May 7, 2013 21:01 GMT  ·  By

On May 5, the scientific journal Nature Climate Chance witnessed the publication of a new study stating that the predicted increase in global average temperatures, together with the weather changes that go hand in hand with it, will lead to Hawaii's getting hit by ever more hurricanes.

Throughout the past 30 years, only two such storms have made landfall in Hawaii.

However, the researchers who pieced together said study claim that, according to their investigation, the number of tropical cyclones that hit Hawaii will either double or maybe even triple by the last quarter of this century.

EurekAlert says that, in order to reach these conclusions, the scientists used a state-of-the-art global climate model to compare the frequency of recent tropical cyclones in the Hawaii region to weather changes bound to take place by 2075-2099.

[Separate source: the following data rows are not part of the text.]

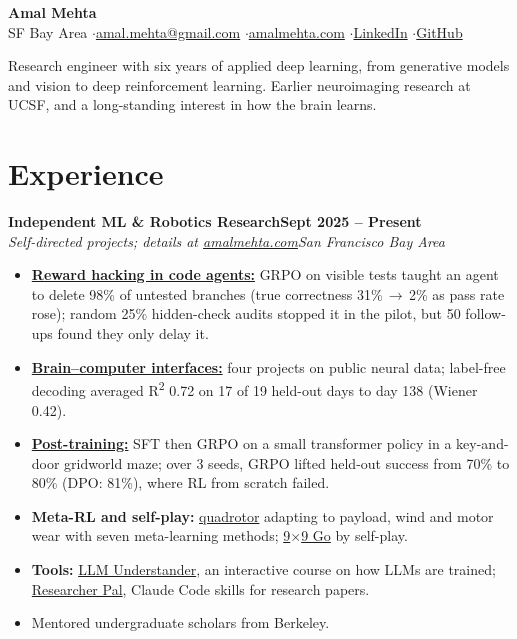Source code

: \documentclass[10pt]{article}
\newcommand{\role}[4]{\textbf{#1}\hfill\textbf{#2}\\\textit{#3}\hfill\textit{#4}}
\begin{document}
\fontsize{9.8}{11.2}\selectfont

\begin{center}
{\LARGE\bfseries Amal Mehta}\\[3pt]
SF Bay Area \quad$\cdot$\quad \href{mailto:amal.mehta@gmail.com}{amal.mehta@gmail.com} \quad$\cdot$\quad \href{https://amalmehta.com/}{amalmehta.com} \quad$\cdot$\quad \href{https://www.linkedin.com/in/amal-mehta-264413a9/}{LinkedIn} \quad$\cdot$\quad \href{https://github.com/amalmehta}{GitHub}
\end{center}

Research engineer with six years of applied deep learning, from generative models and vision to deep reinforcement learning. Earlier neuroimaging research at UCSF, and a long-standing interest in how the brain learns.

\section*{Experience}

\role{Independent ML \& Robotics Research}{Sept 2025 -- Present}{Self-directed projects; details at \href{https://amalmehta.com/}{amalmehta.com}}{San Francisco Bay Area}
\begin{itemize}
\item \href{https://amalmehta.github.io/long_term_horizon_planning/}{\textbf{Reward hacking in code agents:}} GRPO on visible tests taught an agent to delete 98\% of untested branches (true correctness 31\%\,$\to$\,2\% as pass rate rose); random 25\% hidden-check audits stopped it in the pilot, but 50 follow-ups found they only delay it.
\item \href{https://github.com/amalmehta/BCIProjects}{\textbf{Brain--computer interfaces:}} four projects on public neural data; label-free decoding averaged R\textsuperscript{2} 0.72 on 17 of 19 held-out days to day 138 (Wiener 0.42).
\item \href{https://github.com/amalmehta/PostTrainingLab}{\textbf{Post-training:}} SFT then GRPO on a small transformer policy in a key-and-door gridworld maze; over 3 seeds, GRPO lifted held-out success from 70\% to 80\% (DPO: 81\%), where RL from scratch failed.
\item \textbf{Meta-RL and self-play:} \href{https://amalmehta.github.io/DroneAutonomy/}{quadrotor} adapting to payload, wind and motor wear with seven meta-learning methods; \href{https://amalmehta.github.io/AlphaGoLite/}{9$\times$9 Go} by self-play.
\item \textbf{Tools:} \href{https://amalmehta.github.io/LLMUnderstander/}{LLM Understander}, an interactive course on how LLMs are trained; \href{https://github.com/amalmehta/researcher_pal}{Researcher Pal}, Claude Code skills for research papers.
\item Mentored undergraduate scholars from Berkeley.
\end{itemize}
\end{document}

The predicted weather changes taken into consideration for this study could all be traced back to an increase in the amounts of greenhouse gas emissions that human society has produced, the same source informs us.

Study lead author Hiroyuki Murakami commented on his and his fellow researchers' findings as follows:

“In our study, we looked at all tropical cyclones, which range in intensity from tropical storms to full-blown category 5 hurricanes.”

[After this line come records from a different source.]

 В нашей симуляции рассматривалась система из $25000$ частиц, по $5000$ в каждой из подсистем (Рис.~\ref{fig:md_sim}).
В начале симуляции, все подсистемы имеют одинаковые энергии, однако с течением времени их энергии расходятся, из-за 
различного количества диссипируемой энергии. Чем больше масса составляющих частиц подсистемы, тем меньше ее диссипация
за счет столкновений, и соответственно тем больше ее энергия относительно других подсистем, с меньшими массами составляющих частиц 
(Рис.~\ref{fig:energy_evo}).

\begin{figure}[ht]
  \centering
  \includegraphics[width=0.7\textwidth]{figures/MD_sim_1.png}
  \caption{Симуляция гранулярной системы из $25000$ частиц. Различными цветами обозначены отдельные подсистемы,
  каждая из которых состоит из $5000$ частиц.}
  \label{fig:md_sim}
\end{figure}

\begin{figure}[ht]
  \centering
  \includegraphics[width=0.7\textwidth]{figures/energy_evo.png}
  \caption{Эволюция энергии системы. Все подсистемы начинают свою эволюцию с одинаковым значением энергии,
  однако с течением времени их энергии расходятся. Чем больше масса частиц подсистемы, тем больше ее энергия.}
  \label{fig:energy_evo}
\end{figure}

“From 1979 to 2003, both observational records and our model document that only every four years on average did a tropical cyclone come near Hawaii. Our projections for the end of this century show a two-to-three-fold increase for this region,” said specialist went on to detail.

All things considered, it appears that most of the violent storms expected to hit Hawaii at some point in the not so distant future will form in the eastern regions of the Pacific, towards the south of the Baja California Peninsula.

Although the eastern Pacific will not experience a boost in the number of tropical cyclones it “fathers,” it appears that ever more of its “offspring” will be presented with the conditions they need in order to make landfall in Hawaii.

“Our finding that more tropical cyclones will approach Hawaii as Earth continues to warm is fairly robust because we ran our experiments with different model versions and under varying conditions. The yearly number we project, however, still remains very low,” study co-author Bin Wang wished to emphasize.